I need the lines below from the one with "Dataset Project 🎥" down to the one with "Unlock the cinematic" reproduced exactly, both ends included, and nothing else.

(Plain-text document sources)
=== Begin Enclosure ===

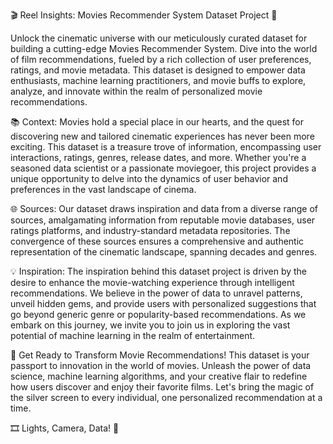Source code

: 🎬 Reel Insights: Movies Recommender System Dataset Project 🎥

Unlock the cinematic universe with our meticulously curated dataset for building a cutting-edge Movies Recommender System. Dive into the world of film recommendations, fueled by a rich collection of user preferences, ratings, and movie metadata. This dataset is designed to empower data enthusiasts, machine learning practitioners, and movie buffs to explore, analyze, and innovate within the realm of personalized movie recommendations.

📚 Context: Movies hold a special place in our hearts, and the quest for discovering new and tailored cinematic experiences has never been more exciting. This dataset is a treasure trove of information, encompassing user interactions, ratings, genres, release dates, and more. Whether you're a seasoned data scientist or a passionate moviegoer, this project provides a unique opportunity to delve into the dynamics of user behavior and preferences in the vast landscape of cinema.

🌐 Sources: Our dataset draws inspiration and data from a diverse range of sources, amalgamating information from reputable movie databases, user ratings platforms, and industry-standard metadata repositories. The convergence of these sources ensures a comprehensive and authentic representation of the cinematic landscape, spanning decades and genres.

💡 Inspiration: The inspiration behind this dataset project is driven by the desire to enhance the movie-watching experience through intelligent recommendations. We believe in the power of data to unravel patterns, unveil hidden gems, and provide users with personalized suggestions that go beyond generic genre or popularity-based recommendations. As we embark on this journey, we invite you to join us in exploring the vast potential of machine learning in the realm of entertainment.

🚀 Get Ready to Transform Movie Recommendations! This dataset is your passport to innovation in the world of movies. Unleash the power of data science, machine learning algorithms, and your creative flair to redefine how users discover and enjoy their favorite films. Let's bring the magic of the silver screen to every individual, one personalized recommendation at a time.

🎞️ Lights, Camera, Data! 🍿
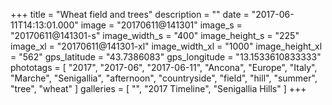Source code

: +++
title = "Wheat field and trees"
description = ""
date = "2017-06-11T14:13:01.000"
image = "20170611@141301"
image_s = "20170611@141301-s"
image_width_s = "400"
image_height_s = "225"
image_xl = "20170611@141301-xl"
image_width_xl = "1000"
image_height_xl = "562"
gps_latitude = "43.7386083"
gps_longitude = "13.1533610833333"
phototags = [ "2017", "2017-06", "2017-06-11", "Ancona", "Europe", "Italy", "Marche", "Senigallia", "afternoon", "countryside", "field", "hill", "summer", "tree", "wheat" ]
galleries = [ "", "2017 Timeline", "Senigallia Hills" ]
+++

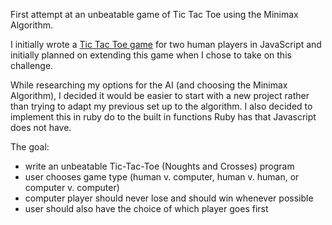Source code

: First attempt at an unbeatable game of Tic Tac Toe using the Minimax Algorithm.

I initially wrote a [Tic Tac Toe game](https://github.com/pelensky/ticTacToe) for two human players in JavaScript and initially planned on extending this game when I chose to take on this challenge.

While researching my options for the AI (and choosing the Minimax Algorithm), I decided it would be easier to start with a new project rather than trying to adapt my previous set up to the algorithm. I also decided to implement this in ruby do to the built in functions Ruby has that Javascript does not have.

The goal:
*  write an unbeatable Tic-Tac-Toe (Noughts and Crosses) program
* user chooses game type (human v. computer, human v. human, or computer v. computer)
* computer player should never lose and should win whenever possible
* user should also have the choice of which player goes first
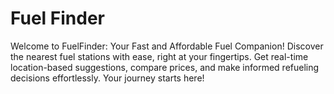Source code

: # Fuel Finder
Welcome to FuelFinder: Your Fast and Affordable Fuel Companion! Discover the nearest fuel stations with ease, right at your fingertips. Get real-time location-based suggestions, compare prices, and make informed refueling decisions effortlessly. Your journey starts here!
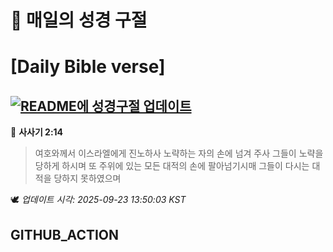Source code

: # 🙏 매일의 성경 구절
# [Daily Bible verse]
## [![README에 성경구절 업데이트](https://github.com/DONGSUKA/first_test/actions/workflows/update-readme-bible.yml/badge.svg)](https://github.com/DONGSUKA/first_test/actions/workflows/update-readme-bible.yml)
<!-- START_BIBLE_VERSE -->
📖 **사사기 2:14**
> 여호와께서 이스라엘에게 진노하사 노략하는 자의 손에 넘겨 주사 그들이 노략을 당하게 하시며 또 주위에 있는 모든 대적의 손에 팔아넘기시매 그들이 다시는 대적을 당하지 못하였으며

🕊️ _업데이트 시각: 2025-09-23 13:50:03 KST_
  <!-- END_BIBLE_VERSE -->
## GITHUB_ACTION
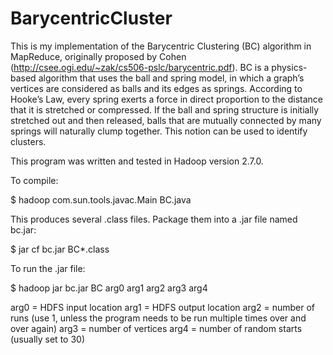 # BarycentricCluster

This is my implementation of the Barycentric Clustering (BC) algorithm in MapReduce, originally proposed by Cohen (http://csee.ogi.edu/~zak/cs506-pslc/barycentric.pdf). BC is a physics-based algorithm that uses the ball and spring model, in which a graph’s vertices are considered as balls and its edges as springs. According to Hooke’s Law, every spring exerts a force in direct proportion to the distance that it is stretched or compressed. If the ball and spring structure is initially stretched out and then released, balls that are mutually connected by many springs will naturally clump together. This notion can be used to identify clusters.

This program was written and tested in Hadoop version 2.7.0.

To compile:

$ hadoop com.sun.tools.javac.Main BC.java

This produces several .class files. Package them into a .jar file named bc.jar:

$ jar cf bc.jar BC*.class

To run the .jar file:

$ hadoop jar bc.jar BC arg0 arg1 arg2 arg3 arg4

arg0 = HDFS input location
arg1 = HDFS output location
arg2 = number of runs (use 1, unless the program needs to be run multiple times over and over again)
arg3 = number of vertices
arg4 = number of random starts (usually set to 30)
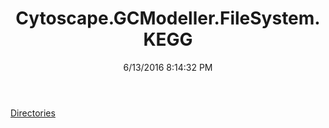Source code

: ﻿---
title: Cytoscape.GCModeller.FileSystem.KEGG
date: 6/13/2016 8:14:32 PM
---

[Directories](T-Cytoscape.GCModeller.FileSystem.KEGG.Directories.html)
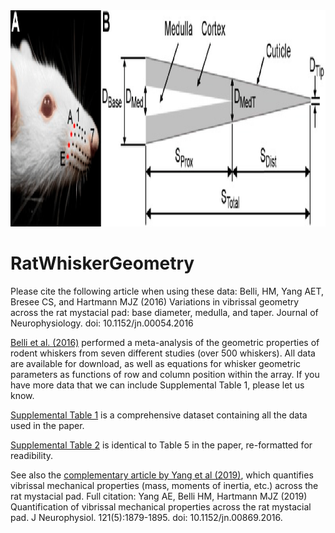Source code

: 
<img src="docs/ratWhiskerGeometry.png" height="346" width="1210px" >

# RatWhiskerGeometry

Please cite the following article when using these data: Belli, HM, Yang AET, Bresee CS, and Hartmann MJZ (2016) Variations in vibrissal geometry across the rat mystacial pad: base diameter, medulla, and taper. Journal of Neurophysiology. doi: 10.1152/jn.00054.2016

[Belli et al. (2016)](https://journals.physiology.org/doi/full/10.1152/jn.00054.2016) performed a meta-analysis of the geometric properties of rodent whiskers from seven different studies (over 500 whiskers).  All data are available for download, as well as equations for whisker geometric parameters as functions of row and column position within the array. If you have more data that we can include Supplemental Table 1, please let us know.
  
[Supplemental Table 1](https://github.com/SeNSE-lab/RatWhiskerGeometry/blob/master/SupplementalTable_1.csv) is a comprehensive dataset containing all the data used in the paper. 

[Supplemental Table 2](https://github.com/SeNSE-lab/RatWhiskerGeometry/blob/master/SupplementalTable_2.pdf) is identical to Table 5 in the paper, re-formatted for readibility. 

See also the [complementary article by Yang et al (2019)](https://journals.physiology.org/doi/full/10.1152/jn.00869.2016), which quantifies vibrissal mechanical properties (mass, moments of inertia, etc.) across the rat mystacial pad.  Full citation: Yang AE, Belli HM, Hartmann MJZ (2019) Quantification of vibrissal mechanical properties across the rat mystacial pad.  J Neurophysiol.  121(5):1879-1895. doi: 10.1152/jn.00869.2016.  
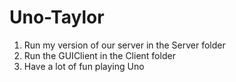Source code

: # Uno-Taylor

1. Run my version of our server in the Server folder
2. Run the GUIClient in the Client folder
3. Have a lot of fun playing Uno
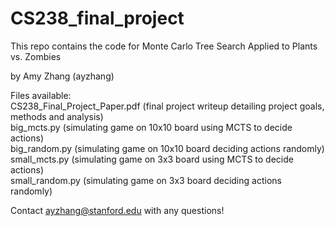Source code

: # CS238_final_project

This repo contains the code for Monte Carlo Tree Search Applied to Plants vs. Zombies

by Amy Zhang (ayzhang)

Files available: \
CS238_Final_Project_Paper.pdf (final project writeup detailing project goals, methods and analysis) \
big_mcts.py (simulating game on 10x10 board using MCTS to decide actions) \
big_random.py (simulating game on 10x10 board deciding actions randomly) \
small_mcts.py (simulating game on 3x3 board using MCTS to decide actions) \
small_random.py (simulating game on 3x3 board deciding actions randomly)

Contact ayzhang@stanford.edu with any questions!
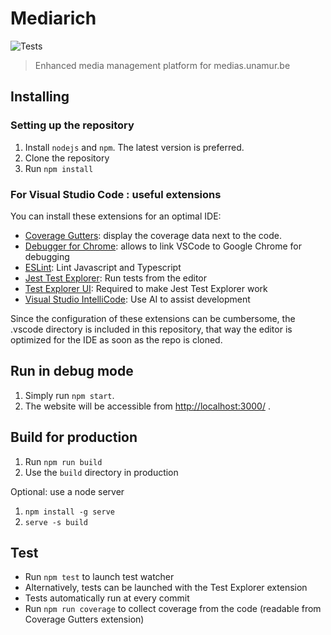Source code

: # Mediarich

![Tests](https://github.com/martin-danhier/mediarich/workflows/Tests/badge.svg)

> Enhanced media management platform for medias.unamur.be

## Installing

### Setting up the repository

1. Install ``nodejs`` and ``npm``. The latest version is preferred.
2. Clone the repository
3. Run ``npm install``

### For Visual Studio Code : useful extensions

You can install these extensions for an optimal IDE:

- [Coverage Gutters](https://marketplace.visualstudio.com/items?itemName=ryanluker.vscode-coverage-gutters): display the coverage data next to the code.
- [Debugger for Chrome](https://marketplace.visualstudio.com/items?itemName=msjsdiag.debugger-for-chrome): allows to link VSCode to Google Chrome for debugging
- [ESLint](https://marketplace.visualstudio.com/items?itemName=dbaeumer.vscode-eslint): Lint Javascript and Typescript
- [Jest Test Explorer](https://marketplace.visualstudio.com/items?itemName=kavod-io.vscode-jest-test-adapter): Run tests from the editor
- [Test Explorer UI](https://marketplace.visualstudio.com/items?itemName=hbenl.vscode-test-explorer): Required to make Jest Test Explorer work
- [Visual Studio IntelliCode](https://marketplace.visualstudio.com/items?itemName=VisualStudioExptTeam.vscodeintellicode): Use AI to assist development

Since the configuration of these extensions can be cumbersome, the .vscode directory is included in this repository, that way the editor is optimized for the IDE as soon as the repo is cloned.

## Run in debug mode

1. Simply run ``npm start``.
2. The website will be accessible from [http://localhost:3000/](http://localhost:3000/) .

## Build for production

1. Run ``npm run build``
2. Use the ``build`` directory in production

Optional: use a node server

1. ``npm install -g serve``
2. ``serve -s build``

## Test

- Run ``npm test`` to launch test watcher
- Alternatively, tests can be launched with the Test Explorer extension
- Tests automatically run at every commit
- Run ``npm run coverage`` to collect coverage from the code (readable from Coverage Gutters extension)

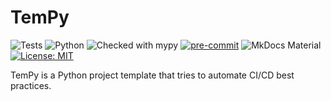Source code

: # TemPy

![Tests](https://github.com/MhdMartini/tempy/actions/workflows/ci.yml/badge.svg)
![Python](https://img.shields.io/badge/Python-3.10%20%7C%203.11-blue?logo=python&logoColor=white)
![Checked with mypy](https://img.shields.io/badge/mypy-checked-blue)
[![pre-commit](https://img.shields.io/badge/pre--commit-enabled-brightgreen?logo=pre-commit)](https://github.com/MhdMartini/tempy/blob/main/.pre-commit-config.yaml)
![MkDocs Material](https://img.shields.io/badge/MkDocs-Material-lightgrey?logo=materialdesign)
[![License: MIT](https://img.shields.io/badge/License-MIT-yellow.svg)](https://opensource.org/licenses/MIT)

TemPy is a Python project template that tries to automate CI/CD best practices.

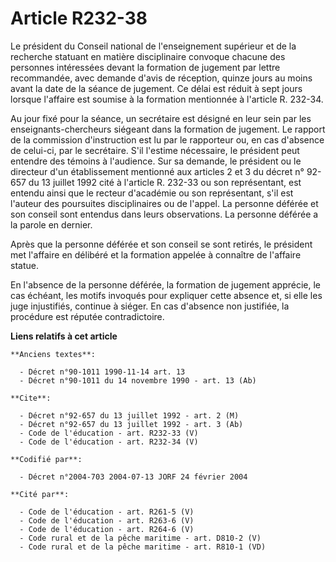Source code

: # Article R232-38

Le président du Conseil national de l'enseignement supérieur et de la recherche statuant en matière disciplinaire convoque
chacune des personnes intéressées devant la formation de jugement par lettre recommandée, avec demande d'avis de réception,
quinze jours au moins avant la date de la séance de jugement. Ce délai est réduit à sept jours lorsque l'affaire est soumise
à la formation mentionnée à l'article R. 232-34. 

Au jour fixé pour la séance, un secrétaire est désigné en leur sein par les enseignants-chercheurs siégeant dans la formation
de jugement. Le rapport de la commission d'instruction est lu par le rapporteur ou, en cas d'absence de celui-ci, par le
secrétaire. S'il l'estime nécessaire, le président peut entendre des témoins à l'audience. Sur sa demande, le président ou le
directeur d'un établissement mentionné aux articles 2 et 3 du décret n° 92-657 du 13 juillet 1992 cité à l'article R. 232-33
ou son représentant, est entendu ainsi que le recteur d'académie ou son représentant, s'il est l'auteur des poursuites
disciplinaires ou de l'appel. La personne déférée et son conseil sont entendus dans leurs observations. La personne déférée a
la parole en dernier. 

Après que la personne déférée et son conseil se sont retirés, le président met l'affaire en délibéré et la formation appelée
à connaître de l'affaire statue. 

En l'absence de la personne déférée, la formation de jugement apprécie, le cas échéant, les motifs invoqués pour expliquer
cette absence et, si elle les juge injustifiés, continue à siéger. En cas d'absence non justifiée, la procédure est réputée
contradictoire.

**Liens relatifs à cet article**

	**Anciens textes**:

	  - Décret n°90-1011 1990-11-14 art. 13
	  - Décret n°90-1011 du 14 novembre 1990 - art. 13 (Ab)

	**Cite**:

	  - Décret n°92-657 du 13 juillet 1992 - art. 2 (M)
	  - Décret n°92-657 du 13 juillet 1992 - art. 3 (Ab)
	  - Code de l'éducation - art. R232-33 (V)
	  - Code de l'éducation - art. R232-34 (V)

	**Codifié par**:

	  - Décret n°2004-703 2004-07-13 JORF 24 février 2004

	**Cité par**:

	  - Code de l'éducation - art. R261-5 (V)
	  - Code de l'éducation - art. R263-6 (V)
	  - Code de l'éducation - art. R264-6 (V)
	  - Code rural et de la pêche maritime - art. D810-2 (V)
	  - Code rural et de la pêche maritime - art. R810-1 (VD)
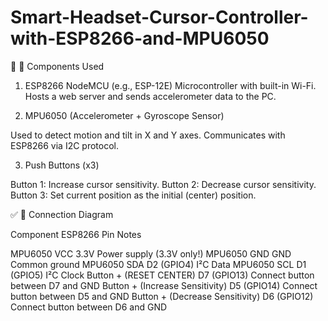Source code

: # Smart-Headset-Cursor-Controller-with-ESP8266-and-MPU6050

🧰 🔩 Components Used

1. ESP8266 NodeMCU (e.g., ESP-12E)
  Microcontroller with built-in Wi-Fi.
  Hosts a web server and sends accelerometer data to the PC.

2. MPU6050 (Accelerometer + Gyroscope Sensor)
   
  Used to detect motion and tilt in X and Y axes.
  Communicates with ESP8266 via I2C protocol.

3. Push Buttons (x3)
   
  Button 1: Increase cursor sensitivity.
  Button 2: Decrease cursor sensitivity.
  Button 3: Set current position as the initial (center) position.

✅ 🔌 Connection Diagram

Component	                     ESP8266 Pin	                    Notes

MPU6050 VCC	                    3.3V	                          Power supply (3.3V only!)
MPU6050 GND	                    GND	                            Common ground
MPU6050 SDA	                    D2 (GPIO4)	                    I²C Data
MPU6050 SCL	                    D1 (GPIO5)	                    I²C Clock
Button + (RESET CENTER)	        D7 (GPIO13)                    	Connect button between D7 and GND
Button + (Increase Sensitivity)	D5 (GPIO14)                     Connect button between D5 and GND
Button + (Decrease Sensitivity)	D6 (GPIO12)	                    Connect button between D6 and GND
  
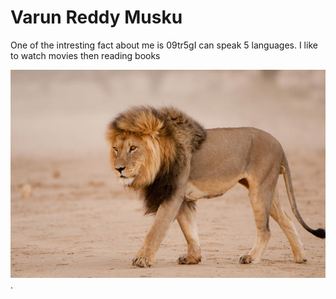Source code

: # Varun Reddy Musku

One of the intresting fact about me  is 09tr5gI can speak 5 languages. I like to watch movies then reading books 

 ![Added an image](varun.jpg).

=== End Enclosure ===

— RESULT —
: 🎬 Reel Insights: Movies Recommender System Dataset Project 🎥

Unlock the cinematic universe with our meticulously curated dataset for building a cutting-edge Movies Recommender System. Dive into the world of film recommendations, fueled by a rich collection of user preferences, ratings, and movie metadata. This dataset is designed to empower data enthusiasts, machine learning practitioners, and movie buffs to explore, analyze, and innovate within the realm of personalized movie recommendations.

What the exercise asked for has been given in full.